IV
YAŞ KÜÇÜKLÜĞÜ
429-GİRİŞ
Küçüklerle
büyükler arasında, cezai sorumluluk bakımından tam bir ayırım gözetmiş olan yegane hukuk nizamı İslam hukuku’dur. Hukuk sistemleri içerisinde,
kurulduğu günden bugüne kadar asla değişmeyen
genel prensipler koyan ve bu prenspileri ilk defa çocuklar için sorumluluk
konusu yapan da yine İslam hukukudur. Üzerinden onüç şu
kadar asır geçmiş olmasına rağmen, çocukların sorumluluğu konusunda
getirdiği genel prensiler çağdaş sistemler içerisinde “en yeni
ilkeler” şeklinde değerlendirilmektedir.
Beşeri hukuk ancak Fransız İhtilali’nden sonra İslam hukukunun çocuklar için
koyduğu sorumluluk prensiplerini benimsemeye başlamıştır.

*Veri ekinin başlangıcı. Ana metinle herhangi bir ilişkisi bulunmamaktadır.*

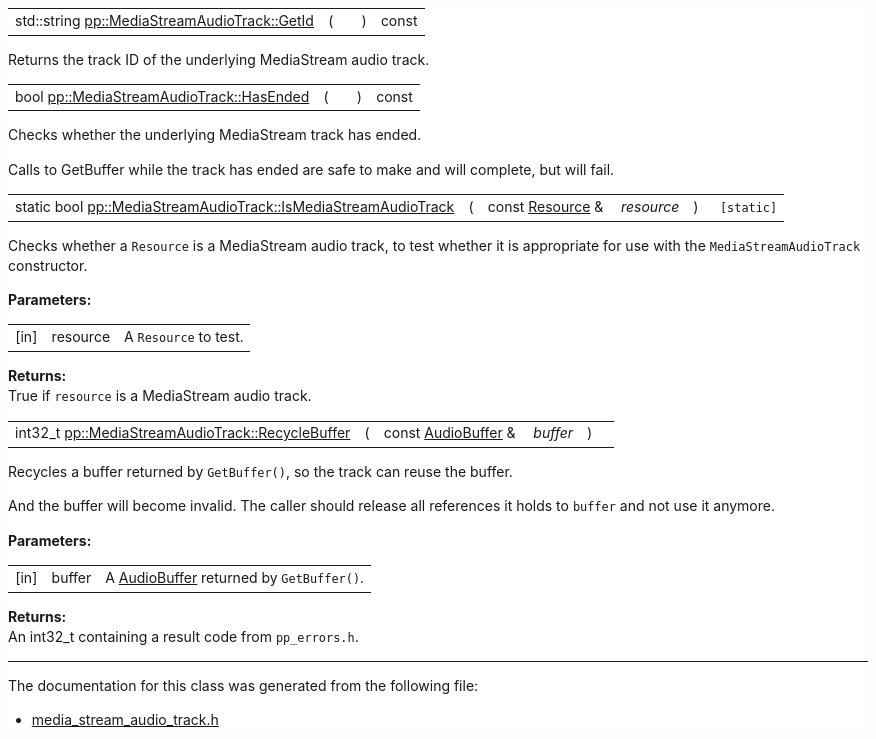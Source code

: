 <span id="ac04877194c84ddbb004265e476275a46" class="anchor" style="margin: 0;"></span>

<table><tbody><tr class="odd"><td>std::string <a href="/docs/native-client/pepper_stable/cpp/classpp_1_1_media_stream_audio_track#ac04877194c84ddbb004265e476275a46" class="el">pp::MediaStreamAudioTrack::GetId</a></td><td>(</td><td></td><td>)</td><td>const</td></tr></tbody></table>

Returns the track ID of the underlying MediaStream audio track.

<span id="ae1be4d89810f272b4e43b1ca07a7b0de" class="anchor" style="margin: 0;"></span>

<table><tbody><tr class="odd"><td>bool <a href="/docs/native-client/pepper_stable/cpp/classpp_1_1_media_stream_audio_track#ae1be4d89810f272b4e43b1ca07a7b0de" class="el">pp::MediaStreamAudioTrack::HasEnded</a></td><td>(</td><td></td><td>)</td><td>const</td></tr></tbody></table>

Checks whether the underlying MediaStream track has ended.

Calls to GetBuffer while the track has ended are safe to make and will complete, but will fail.

<span id="a66b94f4551e3e1db35fc9cdfdb686097" class="anchor" style="margin: 0;"></span>

<table><tbody><tr class="odd"><td>static bool <a href="/docs/native-client/pepper_stable/cpp/classpp_1_1_media_stream_audio_track#a66b94f4551e3e1db35fc9cdfdb686097" class="el">pp::MediaStreamAudioTrack::IsMediaStreamAudioTrack</a></td><td>(</td><td>const <a href="/docs/native-client/pepper_stable/cpp/classpp_1_1_resource/" class="el">Resource</a> &amp; </td><td><em>resource</em></td><td>)</td><td><code> [static]</code></td></tr></tbody></table>

Checks whether a `Resource` is a MediaStream audio track, to test whether it is appropriate for use with the `MediaStreamAudioTrack` constructor.

**Parameters:**  
<table><tbody><tr class="odd"><td>[in]</td><td>resource</td><td>A <code>Resource</code> to test.</td></tr></tbody></table>



**Returns:**  
True if `resource` is a MediaStream audio track.

<span id="a0601e973dc3020973cfb001ee320aa36" class="anchor" style="margin: 0;"></span>

<table><tbody><tr class="odd"><td>int32_t <a href="/docs/native-client/pepper_stable/cpp/classpp_1_1_media_stream_audio_track#a0601e973dc3020973cfb001ee320aa36" class="el">pp::MediaStreamAudioTrack::RecycleBuffer</a></td><td>(</td><td>const <a href="/docs/native-client/pepper_stable/cpp/classpp_1_1_audio_buffer/" class="el">AudioBuffer</a> &amp; </td><td><em>buffer</em></td><td>)</td><td></td></tr></tbody></table>

Recycles a buffer returned by `GetBuffer()`, so the track can reuse the buffer.

And the buffer will become invalid. The caller should release all references it holds to `buffer` and not use it anymore.

**Parameters:**  
<table><tbody><tr class="odd"><td>[in]</td><td>buffer</td><td>A <a href="/docs/native-client/pepper_stable/cpp/classpp_1_1_audio_buffer/" class="el">AudioBuffer</a> returned by <code>GetBuffer()</code>.</td></tr></tbody></table>



**Returns:**  
An int32\_t containing a result code from `pp_errors.h`.

------------------------------------------------------------------------

The documentation for this class was generated from the following file:

-   <a href="/docs/native-client/pepper_stable/cpp/media__stream__audio__track_8h/" class="el">media_stream_audio_track.h</a>
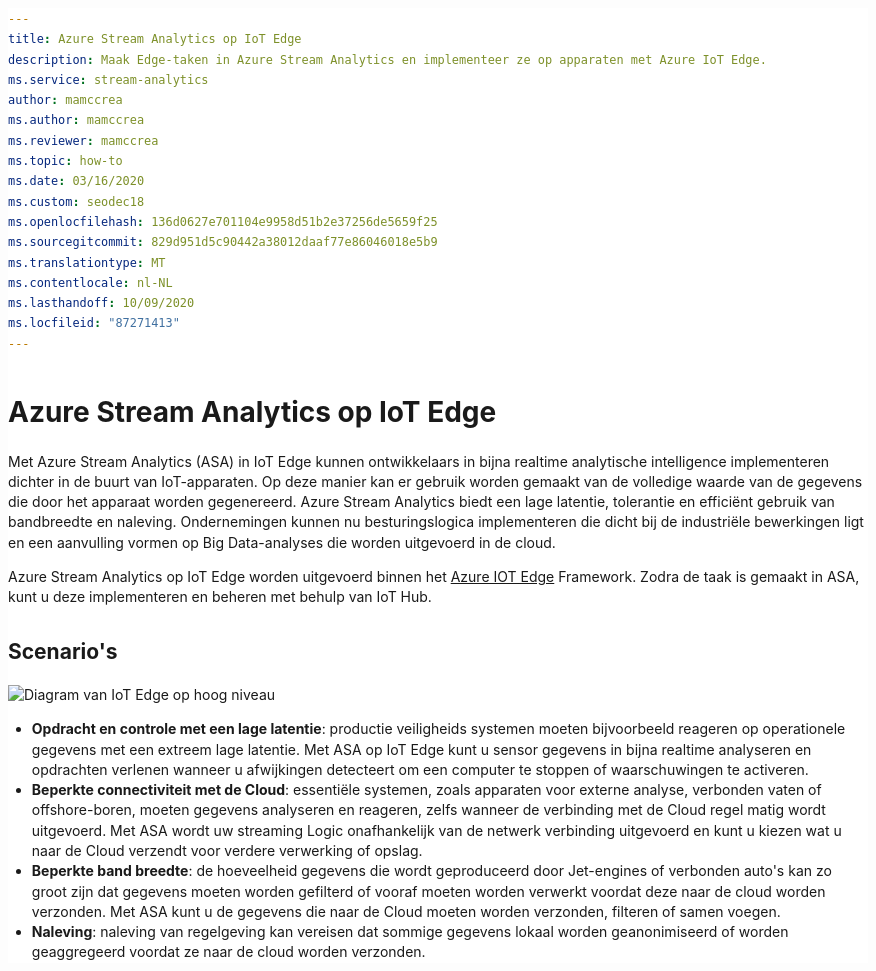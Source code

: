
 ```yaml
---
title: Azure Stream Analytics op IoT Edge
description: Maak Edge-taken in Azure Stream Analytics en implementeer ze op apparaten met Azure IoT Edge.
ms.service: stream-analytics
author: mamccrea
ms.author: mamccrea
ms.reviewer: mamccrea
ms.topic: how-to
ms.date: 03/16/2020
ms.custom: seodec18
ms.openlocfilehash: 136d0627e701104e9958d51b2e37256de5659f25
ms.sourcegitcommit: 829d951d5c90442a38012daaf77e86046018e5b9
ms.translationtype: MT
ms.contentlocale: nl-NL
ms.lasthandoff: 10/09/2020
ms.locfileid: "87271413"
---
```

# <a name="azure-stream-analytics-on-iot-edge"></a>Azure Stream Analytics op IoT Edge
 
Met Azure Stream Analytics (ASA) in IoT Edge kunnen ontwikkelaars in bijna realtime analytische intelligence implementeren dichter in de buurt van IoT-apparaten. Op deze manier kan er gebruik worden gemaakt van de volledige waarde van de gegevens die door het apparaat worden gegenereerd. Azure Stream Analytics biedt een lage latentie, tolerantie en efficiënt gebruik van bandbreedte en naleving. Ondernemingen kunnen nu besturingslogica implementeren die dicht bij de industriële bewerkingen ligt en een aanvulling vormen op Big Data-analyses die worden uitgevoerd in de cloud.  

Azure Stream Analytics op IoT Edge worden uitgevoerd binnen het [Azure IOT Edge](https://azure.microsoft.com/campaigns/iot-edge/) Framework. Zodra de taak is gemaakt in ASA, kunt u deze implementeren en beheren met behulp van IoT Hub.

## <a name="scenarios"></a>Scenario's
![Diagram van IoT Edge op hoog niveau](media/stream-analytics-edge/ASAedge-highlevel-diagram.png)

* **Opdracht en controle met een lage latentie**: productie veiligheids systemen moeten bijvoorbeeld reageren op operationele gegevens met een extreem lage latentie. Met ASA op IoT Edge kunt u sensor gegevens in bijna realtime analyseren en opdrachten verlenen wanneer u afwijkingen detecteert om een computer te stoppen of waarschuwingen te activeren.
*   **Beperkte connectiviteit met de Cloud**: essentiële systemen, zoals apparaten voor externe analyse, verbonden vaten of offshore-boren, moeten gegevens analyseren en reageren, zelfs wanneer de verbinding met de Cloud regel matig wordt uitgevoerd. Met ASA wordt uw streaming Logic onafhankelijk van de netwerk verbinding uitgevoerd en kunt u kiezen wat u naar de Cloud verzendt voor verdere verwerking of opslag.
* **Beperkte band breedte**: de hoeveelheid gegevens die wordt geproduceerd door Jet-engines of verbonden auto's kan zo groot zijn dat gegevens moeten worden gefilterd of vooraf moeten worden verwerkt voordat deze naar de cloud worden verzonden. Met ASA kunt u de gegevens die naar de Cloud moeten worden verzonden, filteren of samen voegen.
* **Naleving**: naleving van regelgeving kan vereisen dat sommige gegevens lokaal worden geanonimiseerd of worden geaggregeerd voordat ze naar de cloud worden verzonden.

Daha sonra tıp ve psikoloji ilimlerinin gelişmesiyle
etkilenerek bu prensipler daha da ilerlemiş ve
gelişmiştir. Beşeri hukuk bunca gelişmeler kaydetmiş olmasına rağmen İslam hukukunun başlangıç
noktasına henüz gelebilmiş değildir.
Biz
İslam hukukunun getirdiği hükümlerin önemini ancak bu hukukun indiği dönemde
yürürlükte olan klasik hukuk sistemlerinin çocuklarla ilgili hükümlerini
öğrendiğimiz zaman kavrayabiliriz. İslam hukukunun geldiği dönemlerde geçerli
olan en önemli hukuk sistemi Roma hukukuydu. Ki Roma hukuku modern Avrupa
hukukunun temelidir. Aslında Roma hukuku; beşeri
hukukun en gelişmiş ve ileri sistemine sahip
olmalıydı. Ne var ki, çocuklar ve büyükler arasındaki ayırım açısından Roma
hukuku da diğer hukuk istemlerinden farklı değildir. Roma hukuku yedi yaşındaki çocuklarla daha ileri yaştakileri birbirinden
ayırmaktadır. Yedi yaşını aşmış çocukları cezai sorumluluk yüklemez. Ancak başkasına
zarar vermek niyetiyle suç işleme durumu bu ilkenin dışındadır. Bu durumda, çocuk, işlediği fiil sebebiyle cezai
yönen sorumlu olur. Nerede Roma hukukunun bütünüyle kabul ettiği şu birkaç maddelik görüş, nerede İslam hukukunun
getirdiği hükümler sistemi...
430-
KÜÇÜKLÜK VE CEZAİ SORUMLULUK
Daha önce de
belirttiğimiz gibi İslam hukukunun cezai sorumluluk ilkeleri iki temele dayanır;
idrak ve ihtiyar... O halde, insanın doğuşundan,
idrak ve ihtiyar melekelerinin olgunlaşmasına
kadar geçen zaman içinde katettiği aşamalara
göre, cezai sorumluluk açısından, çocuğun uyması gereken hükümler de değişir.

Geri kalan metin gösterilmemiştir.